## Problem details
If a line in the records below contains the word "angle", copy it.

## Input material
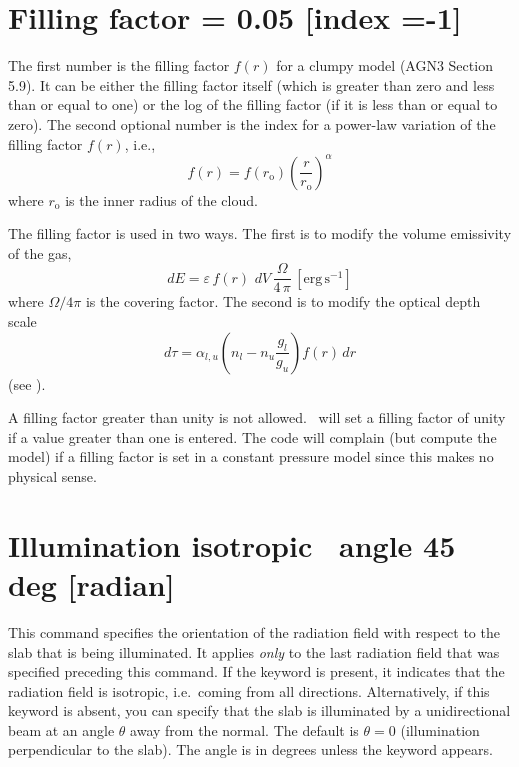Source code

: \section{Filling factor = 0.05 [index =-1]}
\label{sec:CommandFillingFactor}

The first number is the filling factor $f(r)$ for a clumpy model (AGN3
Section 5.9).
It can be either the filling factor itself (which is greater
than zero and less than or equal to one) or the log of the filling factor
(if it is less than or equal to zero).
The second optional number is the
index  for a power-law variation of the filling factor $f(r)$, i.e.,
\begin{equation}
f\left( r \right) = f\left( {r_{\mathrm{o}} } \right)\left( {\frac{r}{{r_{\mathrm{o}}
}}} \right)^\alpha
\end{equation}
where $r_{\mathrm{o}}$ is the inner radius of the cloud.

The filling factor is used in two ways.  The first is to modify the volume
emissivity of the gas,
\begin{equation}
dE = \varepsilon \,f\left( r \right)\,\,dV\,\frac{\Omega }{{4\,\pi }}
\,[\mathrm{erg\, s}^{-1}]%
\end{equation}
where $\Omega/4\pi$ is the covering factor.
The second is to modify the optical depth scale
\begin{equation}
d\tau  = \alpha _{l,u} \left( {n_l  - n_u \frac{{g_l }}{{g_u }}}
\right)f\left( r \right)\,dr
\end{equation}
(see \citealp{Osterbrock1959}).

A filling factor greater than unity is not allowed.  \Cloudy\ will set
a filling factor of unity if a value greater than one is entered.   The
code will complain (but compute the model) if a filling factor is set in
a constant pressure model since this makes no physical sense.

\section{Illumination isotropic \OR\ angle 45 deg [radian]}

This command specifies the orientation of the radiation field with respect
to the slab that is being illuminated. It applies {\em only}
to the last radiation field that was specified preceding this command.
If the keyword  is present, it indicates that the
radiation field is isotropic, i.e.\ coming from all directions.
Alternatively, if this keyword is absent, you can specify that the
slab is illuminated by a unidirectional beam at an angle $\theta$
away from the normal.
The default is $\theta = 0$ (illumination perpendicular to the slab).
The angle is in degrees unless
the keyword  appears.

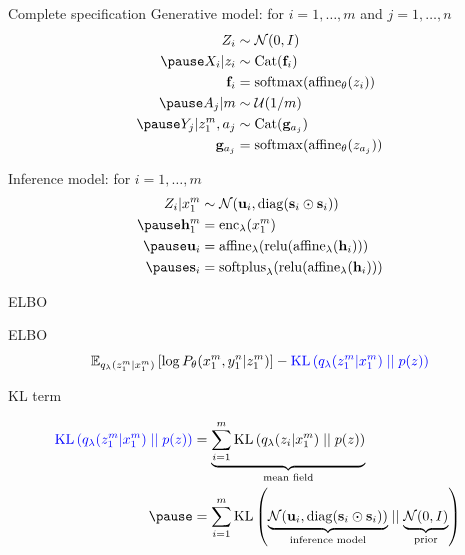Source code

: \begin{frame}[plain]{Complete specification}
Generative model: for $i=1, \ldots, m$ and $j=1, \ldots, n$ \pause
\begin{equation*}
\begin{aligned}
Z_i &\sim \mathcal N(0, I) \\ \pause
X_i|z_i &\sim \Cat(\mathbf f_i) \\ 
\mathbf f_i &= \softmax(\affine_\theta(z_i)) \\ \pause
A_j|m &\sim \mathcal U(1/m) \\ \pause
Y_j|z_1^m, a_j &\sim \Cat(\mathbf g_{a_j}) \\
\mathbf g_{a_j} &= \softmax(\affine_\theta(z_{a_j}))
\end{aligned}
\end{equation*}

Inference model: for $i=1, \ldots, m$ \pause
\begin{equation*}
\begin{aligned}
Z_i|x_1^m &\sim \mathcal N(\mathbf u_i, \diag(\mathbf s_i \odot \mathbf s_i))\\ \pause
\mathbf h_1^m &= \text{enc}_\lambda(x_1^m) \\ \pause
\mathbf u_i &= \text{affine}_\lambda(\relu(\text{affine}_\lambda(\mathbf h_i)))\\ \pause
\mathbf s_i &= \softplus_\lambda(\relu(\text{affine}_\lambda(\mathbf h_i))) 
\end{aligned}
\end{equation*}

\end{frame}

\begin{frame}{ELBO}

ELBO
\begin{equation*}
\begin{aligned}
\mathbb E_{q_\lambda(z_1^m|x_1^m)}\left[ \log P_\theta(x_1^m, y_1^n|z_1^m)\right] - \textcolor{blue}{\operatorname{KL}\left(q_\lambda(z_1^m|x_1^m)\mid\mid p(z)\right) }
\end{aligned}
\end{equation*}

\pause

KL term
\begin{small}
\begin{equation*}
\begin{aligned}
\textcolor{blue}{\KL{q_\lambda(z_1^m|x_1^m)}{p(z)} }
&= \underbrace{\sum_{i=1}^m \KL{q_\lambda(z_i|x_1^m)}{p(z)}}_{\text{mean field}} \\ \pause
&= \sum_{i=1}^m \KL{\underbrace{\mathcal N(\mathbf u_i, \diag(\mathbf s_i \odot \mathbf s_i))}_{\text{inference model}}}{\underbrace{\mathcal N(0, I)}_{\text{prior}}} \
\end{aligned}
\end{equation*}
\end{small}


\end{frame}

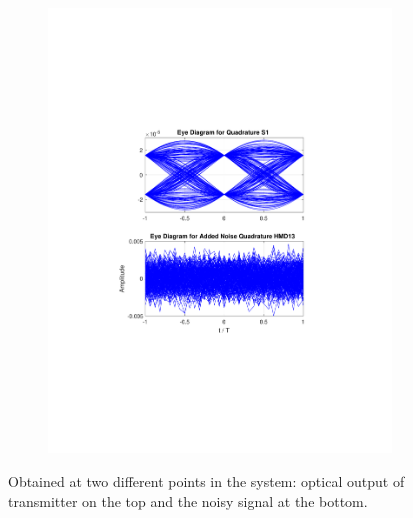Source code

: \begin{figure}[H]
\begin{minipage}{\linewidth}
\begin{subfigure}{.45\textwidth}
		\includegraphics[clip, trim=5cm 7cm 5cm 7cm, width=\textwidth]{./sdf/m_qam_system/figures/eyes/q_n_nmf_60_60_rc_03.pdf}
	\end{subfigure}
	
	\caption{
		Obtained
		at two different points in the system: optical output of transmitter on the top and
		the noisy signal at the bottom.
		\label{fig:eyes_n_rrc_60_03}}
	\end{minipage}
\end{figure}
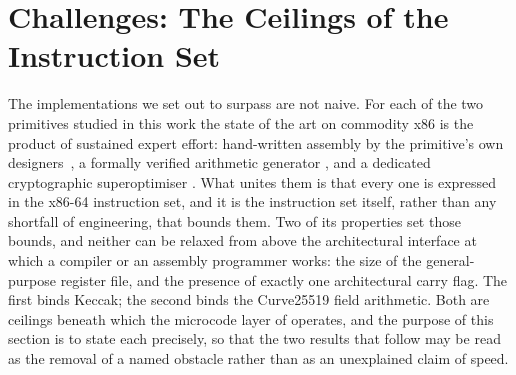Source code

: %
%

\section{Challenges: The Ceilings of the Instruction Set}
\label{sec:challenges}

The implementations we set out to surpass are not naive. For each of the two
primitives studied in this work the state of the art on commodity x86 is the
product of sustained expert effort: hand-written assembly by the primitive's own
designers~\cite{PKC:Bernstein06,bernsteinHighSpeedHighSecurity2012}, a formally
verified arithmetic generator \cite{erbsenSimpleHighLevel2019}, and a dedicated
cryptographic superoptimiser \cite{kuepperCryptOpt2023}. What unites them is that every one is expressed in
the x86-64 instruction set, and it is the instruction set itself, rather than any
shortfall of engineering, that bounds them. Two of its properties set those
bounds, and neither can be relaxed from above the architectural interface at
which a compiler or an assembly programmer works: the size of the
general-purpose register file, and the presence of exactly one architectural
carry flag. The first binds Keccak; the second binds the Curve25519 field
arithmetic. Both are ceilings beneath which the microcode layer of
 operates, and the purpose of this section is to state each
precisely, so that the two results that follow may be read as the removal of a
named obstacle rather than as an unexplained claim of speed.


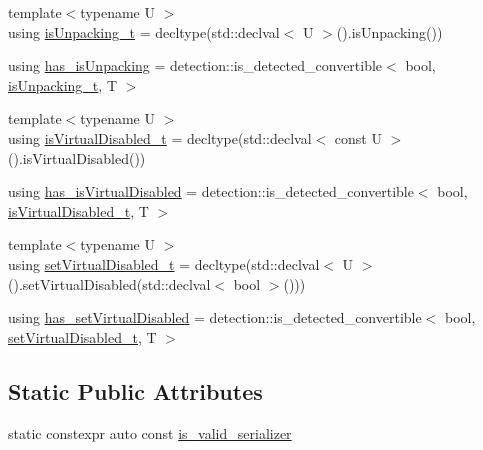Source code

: \begin{DoxyCompactItemize}
\item 
{\footnotesize template$<$typename U $>$ }\\using \hyperlink{structcheckpoint_1_1_serializer_traits_abc375c9fd74b102d51a74af8884c72e0}{is\+Unpacking\+\_\+t} = decltype(std\+::declval$<$ U $>$().is\+Unpacking())
\item 
using \hyperlink{structcheckpoint_1_1_serializer_traits_ab3d539e82b415b4a98ac7fc13aaab685}{has\+\_\+is\+Unpacking} = detection\+::is\+\_\+detected\+\_\+convertible$<$ bool, \hyperlink{structcheckpoint_1_1_serializer_traits_abc375c9fd74b102d51a74af8884c72e0}{is\+Unpacking\+\_\+t}, T $>$
\item 
{\footnotesize template$<$typename U $>$ }\\using \hyperlink{structcheckpoint_1_1_serializer_traits_ad78a62a4399d95f2085684fc09c12196}{is\+Virtual\+Disabled\+\_\+t} = decltype(std\+::declval$<$ const U $>$().is\+Virtual\+Disabled())
\item 
using \hyperlink{structcheckpoint_1_1_serializer_traits_ac590c05fc0b7df1473c2bec826227c78}{has\+\_\+is\+Virtual\+Disabled} = detection\+::is\+\_\+detected\+\_\+convertible$<$ bool, \hyperlink{structcheckpoint_1_1_serializer_traits_ad78a62a4399d95f2085684fc09c12196}{is\+Virtual\+Disabled\+\_\+t}, T $>$
\item 
{\footnotesize template$<$typename U $>$ }\\using \hyperlink{structcheckpoint_1_1_serializer_traits_ac8e1715e588932dc8e4dc14130b6ca9e}{set\+Virtual\+Disabled\+\_\+t} = decltype(std\+::declval$<$ U $>$().set\+Virtual\+Disabled(std\+::declval$<$ bool $>$()))
\item 
using \hyperlink{structcheckpoint_1_1_serializer_traits_adba95a75d3573b6d8d11bf9d2300a9ca}{has\+\_\+set\+Virtual\+Disabled} = detection\+::is\+\_\+detected\+\_\+convertible$<$ bool, \hyperlink{structcheckpoint_1_1_serializer_traits_ac8e1715e588932dc8e4dc14130b6ca9e}{set\+Virtual\+Disabled\+\_\+t}, T $>$
\end{DoxyCompactItemize}
\subsection*{Static Public Attributes}
\begin{DoxyCompactItemize}
\item 
static constexpr auto const \hyperlink{structcheckpoint_1_1_serializer_traits_a8818dc68069bcf67d4d2b43a9cd57026}{is\+\_\+valid\+\_\+serializer}
\end{DoxyCompactItemize}


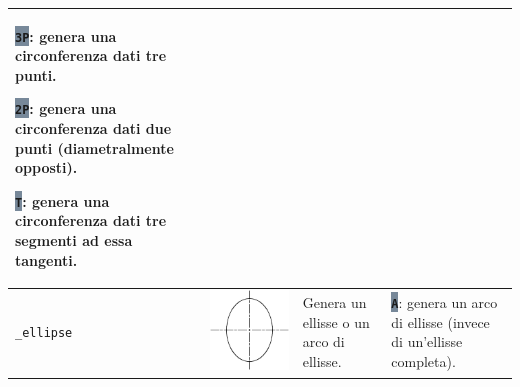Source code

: \documentclass[..]{../IEEEphot}
\newcommand{\param}[1]{\colorbox{LightSlateGray}{\color{Navy}\texttt{\textbf{#1}}}}
\begin{document}
\begin{center}
\begin{longtable}{m{.1\linewidth}m{.2\linewidth}m{.3\linewidth}m{.3\linewidth}}
\param{3P}: genera una circonferenza dati tre punti.

\param{2P}: genera una circonferenza dati due punti (diametralmente opposti).

\param{T}: genera una circonferenza dati tre segmenti ad essa tangenti.
\\	

\midrule
\texttt{\_ellipse} & \includegraphics[width = 0.8\linewidth, keepaspectratio]{../images/jpg/_ellipse.jpg}
& Genera un ellisse o un arco di ellisse. & 
\param{A}: genera un arco di ellisse (invece di un'ellisse completa).


\end{longtable}
\end{center}
\end{document}
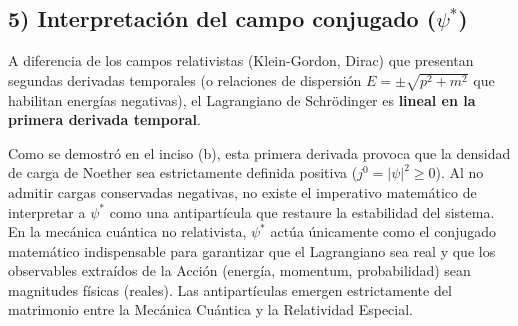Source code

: \subsection*{5) Interpretación del campo conjugado ($\psi^*$)}
A diferencia de los campos relativistas (Klein-Gordon, Dirac) que presentan segundas derivadas temporales (o relaciones de dispersión $E = \pm\sqrt{p^2+m^2}$ que habilitan energías negativas), el Lagrangiano de Schrödinger es \textbf{lineal en la primera derivada temporal}. 

Como se demostró en el inciso (b), esta primera derivada provoca que la densidad de carga de Noether sea estrictamente definida positiva ($j^0 = |\psi|^2 \ge 0$). Al no admitir cargas conservadas negativas, no existe el imperativo matemático de interpretar a $\psi^*$ como una antipartícula que restaure la estabilidad del sistema. En la mecánica cuántica no relativista, $\psi^*$ actúa únicamente como el conjugado matemático indispensable para garantizar que el Lagrangiano sea real y que los observables extraídos de la Acción (energía, momentum, probabilidad) sean magnitudes físicas (reales). Las antipartículas emergen estrictamente del matrimonio entre la Mecánica Cuántica y la Relatividad Especial.





\renewcommand{\labelenumi}{\theenumi} %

## Task response
\section{Illumination isotropic \OR\ angle 45 deg [radian]}
slab is illuminated by a unidirectional beam at an angle $\theta$
The angle is in degrees unless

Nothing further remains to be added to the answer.